Generally speaking, the granting of both a Rule 12(b)(6) dismissal and a Rule 41(b) dismissal are reviewed under the abuse-of-discretion standard. J.B. Hunt, LLC v. Thornton, 2014 Ark. 62, 432 S.W.3d 8 (Rule 12(b)(6)); Jonesboro Healthcare Ctr., LLC v. Eaton–Moery Envtl. Servs., Inc., 2011 Ark. 501, 385 S.W.3d 797 (Rule 41(b)). However, when this court must construe a court rule, our appellate review is de novo. Jonesboro Healthcare Ctr., 2011 Ark. 501, 385 S.W.3d 797. Thus, in this case, we must determine whether the circuit court abused its discretion in dismissing the complaint; if it did not, then we determine whether the circuit court erred in applying the two-dismissal rule as expressed in Rule 41(b).
In determining whether the circuit court abused its discretion in dismissing Ballard's complaint pursuant to Rule 12(b)(6), we treat the facts alleged in the complaint as true and view them in the light most favorable to the plaintiff. J.B. Hunt, 2014 Ark. 62, 432 S.W.3d 8. We construe the pleadings liberally and resolve all reasonable inferences in favor of the complaint. Id. This court has summarized the requirements for pleading facts as follows:
Arkansas has adopted a clear standard to require fact pleading: “a pleading which sets forth a claim for relief ... shall contain (1) a statement in ordinary and concise language of facts showing that the pleader is entitled to relief ...” ARCP Rule 8(a)(1). Rule 12(b)(6) provides for the dismissal of a complaint for “failure to state facts upon which relief can be granted.” This court has stated that these two rules must be read together in testing the sufficiency of the complaint; facts, not mere conclusions, must be alleged. In testing the sufficiency of the complaint on a motion to dismiss, all reasonable inferences must be resolved in favor of the complaint, and pleadings are to be liberally construed. Id.;ARCP Rule 8(f).

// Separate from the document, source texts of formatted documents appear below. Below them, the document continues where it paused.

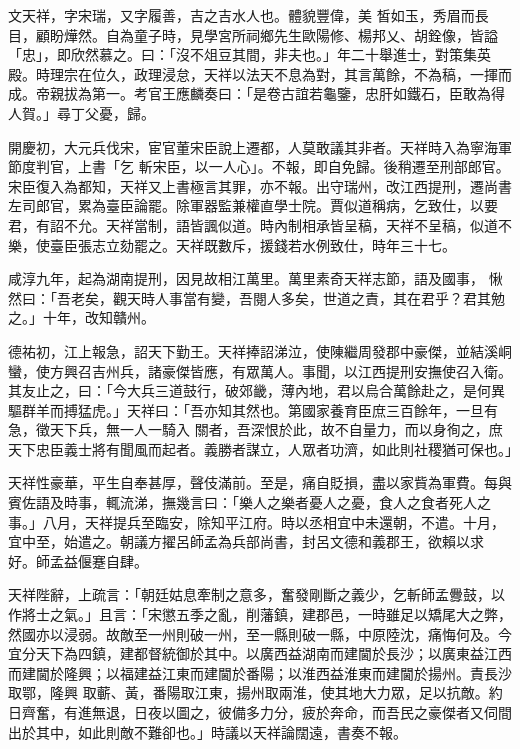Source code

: \begin{pinyinscope}
 文天祥，字宋瑞，又字履善，吉之吉水人也。體貌豐偉，美
 皙如玉，秀眉而長目，顧盼燁然。自為童子時，見學宮所祠鄉先生歐陽修、楊邦乂、胡銓像，皆謚「忠」，即欣然慕之。曰：「沒不俎豆其間，非夫也。」年二十舉進士，對策集英殿。時理宗在位久，政理浸怠，天祥以法天不息為對，其言萬餘，不為稿，一揮而成。帝親拔為第一。考官王應麟奏曰：「是卷古誼若龜鑒，忠肝如鐵石，臣敢為得人賀。」尋丁父憂，歸。



 開慶初，大元兵伐宋，宦官董宋臣說上遷都，人莫敢議其非者。天祥時入為寧海軍節度判官，上書「乞
 斬宋臣，以一人心」。不報，即自免歸。後稍遷至刑部郎官。宋臣復入為都知，天祥又上書極言其罪，亦不報。出守瑞州，改江西提刑，遷尚書左司郎官，累為臺臣論罷。除軍器監兼權直學士院。賈似道稱病，乞致仕，以要君，有詔不允。天祥當制，語皆諷似道。時內制相承皆呈稿，天祥不呈稿，似道不樂，使臺臣張志立劾罷之。天祥既數斥，援錢若水例致仕，時年三十七。



 咸淳九年，起為湖南提刑，因見故相江萬里。萬里素奇天祥志節，語及國事，
 愀然曰：「吾老矣，觀天時人事當有變，吾閱人多矣，世道之責，其在君乎？君其勉之。」十年，改知贛州。



 德祐初，江上報急，詔天下勤王。天祥捧詔涕泣，使陳繼周發郡中豪傑，並結溪峒蠻，使方興召吉州兵，諸豪傑皆應，有眾萬人。事聞，以江西提刑安撫使召入衛。其友止之，曰：「今大兵三道鼓行，破郊畿，薄內地，君以烏合萬餘赴之，是何異驅群羊而搏猛虎。」天祥曰：「吾亦知其然也。第國家養育臣庶三百餘年，一旦有急，徵天下兵，無一人一騎入
 關者，吾深恨於此，故不自量力，而以身徇之，庶天下忠臣義士將有聞風而起者。義勝者謀立，人眾者功濟，如此則社稷猶可保也。」



 天祥性豪華，平生自奉甚厚，聲伎滿前。至是，痛自貶損，盡以家貲為軍費。每與賓佐語及時事，輒流涕，撫幾言曰：「樂人之樂者憂人之憂，食人之食者死人之事。」八月，天祥提兵至臨安，除知平江府。時以丞相宜中未還朝，不遣。十月，宜中至，始遣之。朝議方擢呂師孟為兵部尚書，封呂文德和義郡王，欲賴以求
 好。師孟益偃蹇自肆。



 天祥陛辭，上疏言：「朝廷姑息牽制之意多，奮發剛斷之義少，乞斬師孟釁鼓，以作將士之氣。」且言：「宋懲五季之亂，削藩鎮，建郡邑，一時雖足以矯尾大之弊，然國亦以浸弱。故敵至一州則破一州，至一縣則破一縣，中原陸沈，痛悔何及。今宜分天下為四鎮，建都督統御於其中。以廣西益湖南而建閫於長沙；以廣東益江西而建閫於隆興；以福建益江東而建閫於番陽；以淮西益淮東而建閫於揚州。責長沙取鄂，隆興
 取蘄、黃，番陽取江東，揚州取兩淮，使其地大力眾，足以抗敵。約日齊奮，有進無退，日夜以圖之，彼備多力分，疲於奔命，而吾民之豪傑者又伺間出於其中，如此則敵不難卻也。」時議以天祥論闊遠，書奏不報。




\end{pinyinscope}
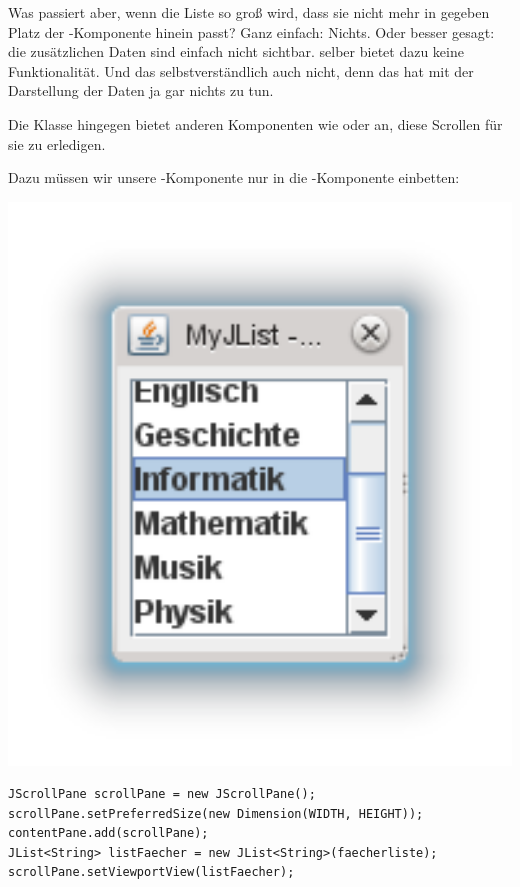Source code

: \begin{minipage}{0.65\textwidth}
Was passiert aber, wenn die Liste so groß wird, dass sie nicht mehr in gegeben
Platz der -Komponente hinein passt? Ganz einfach: Nichts. Oder
besser gesagt: die zusätzlichen Daten sind einfach nicht sichtbar.
 selber bietet dazu keine Funktionalität. Und das
 selbstverständlich auch nicht, denn das hat mit der
Darstellung der Daten ja gar nichts zu tun.

Die Klasse  hingegen bietet anderen Komponenten wie
 oder  an, diese Scrollen für sie zu
erledigen.

Dazu müssen wir unsere -Komponente nur in die
-Komponente einbetten:
\end{minipage}
\begin{minipage}{0.35\textwidth}
\includegraphics[width=1.0\textwidth]{./inf/SEKII/24_Java_GUI-Komponenten/JList_mit_ScrollPane.png}
\end{minipage}

\begin{lstlisting}
JScrollPane scrollPane = new JScrollPane();
scrollPane.setPreferredSize(new Dimension(WIDTH, HEIGHT));
contentPane.add(scrollPane);
JList<String> listFaecher = new JList<String>(faecherliste);
scrollPane.setViewportView(listFaecher);
\end{lstlisting}

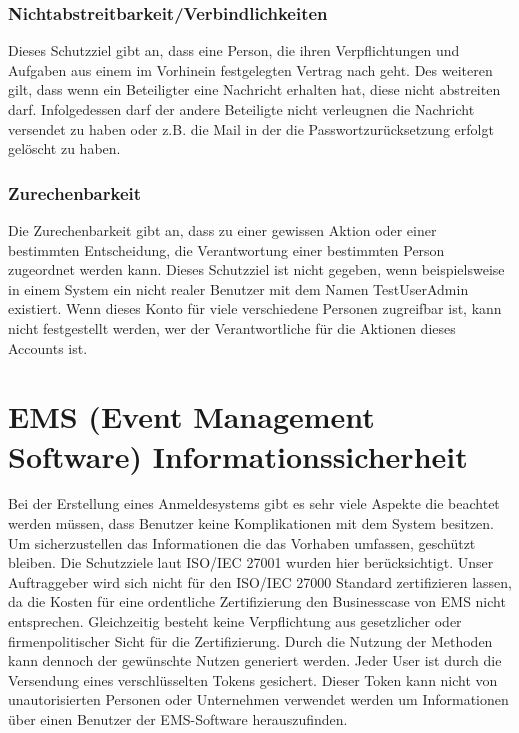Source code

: \subsubsection{Nichtabstreitbarkeit/Verbindlichkeiten}
Dieses Schutzziel gibt an, dass eine Person, die ihren Verpflichtungen und Aufgaben aus einem im Vorhinein festgelegten Vertrag nach geht. Des weiteren gilt, dass wenn ein Beteiligter eine Nachricht erhalten hat, diese nicht abstreiten darf. Infolgedessen darf der andere Beteiligte nicht verleugnen die Nachricht versendet zu haben oder z.B. die Mail in der die Passwortzurücksetzung erfolgt gelöscht zu haben.

\subsubsection{Zurechenbarkeit}
Die Zurechenbarkeit gibt an, dass zu einer gewissen Aktion oder einer bestimmten Entscheidung, die Verantwortung einer bestimmten Person zugeordnet werden kann. Dieses Schutzziel ist nicht gegeben, wenn beispielsweise in einem System ein nicht realer Benutzer mit dem Namen TestUserAdmin existiert. Wenn dieses Konto für viele verschiedene Personen zugreifbar ist, kann nicht festgestellt werden, wer der Verantwortliche für die Aktionen dieses Accounts ist.

\section{EMS (Event Management Software) Informationssicherheit}
Bei der Erstellung eines Anmeldesystems gibt es sehr viele Aspekte die beachtet werden müssen, dass Benutzer keine Komplikationen mit dem System besitzen. Um sicherzustellen das Informationen die das Vorhaben umfassen, geschützt bleiben. Die Schutzziele laut ISO/IEC 27001 wurden hier berücksichtigt. Unser Auftraggeber wird sich nicht für den ISO/IEC 27000 Standard zertifizieren lassen, da die Kosten für eine ordentliche Zertifizierung den Businesscase von EMS nicht entsprechen. Gleichzeitig besteht keine Verpflichtung aus gesetzlicher oder firmenpolitischer Sicht für die Zertifizierung. Durch die Nutzung der Methoden kann dennoch der gewünschte Nutzen generiert werden.
Jeder User ist durch die Versendung eines verschlüsselten Tokens gesichert. Dieser Token kann nicht von unautorisierten Personen oder Unternehmen verwendet werden um Informationen über einen Benutzer der EMS-Software herauszufinden.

Brown v. Tucker, 330 Ark. 435, 438, 954 S.W.2d 262, 264 (1997) (citation omitted) (quoting Malone v. Trans–States Lines, Inc., 325 Ark. 383, 386, 926 S.W.2d 659, 661 (1996) (quoting Hollingsworth v. First Nat'l Bank & Trust Co., 311 Ark. 637, 639, 846 S.W.2d 176, 178 (1993))). This court's rules require fact pleading, and a complaint must state facts, not mere conclusions, in order to entitle the pleader to relief. Ark. R. Civ. P. 8(a) (2013); Perry v. Baptist Health, 358 Ark. 238, 189 S.W.3d 54 (2004)....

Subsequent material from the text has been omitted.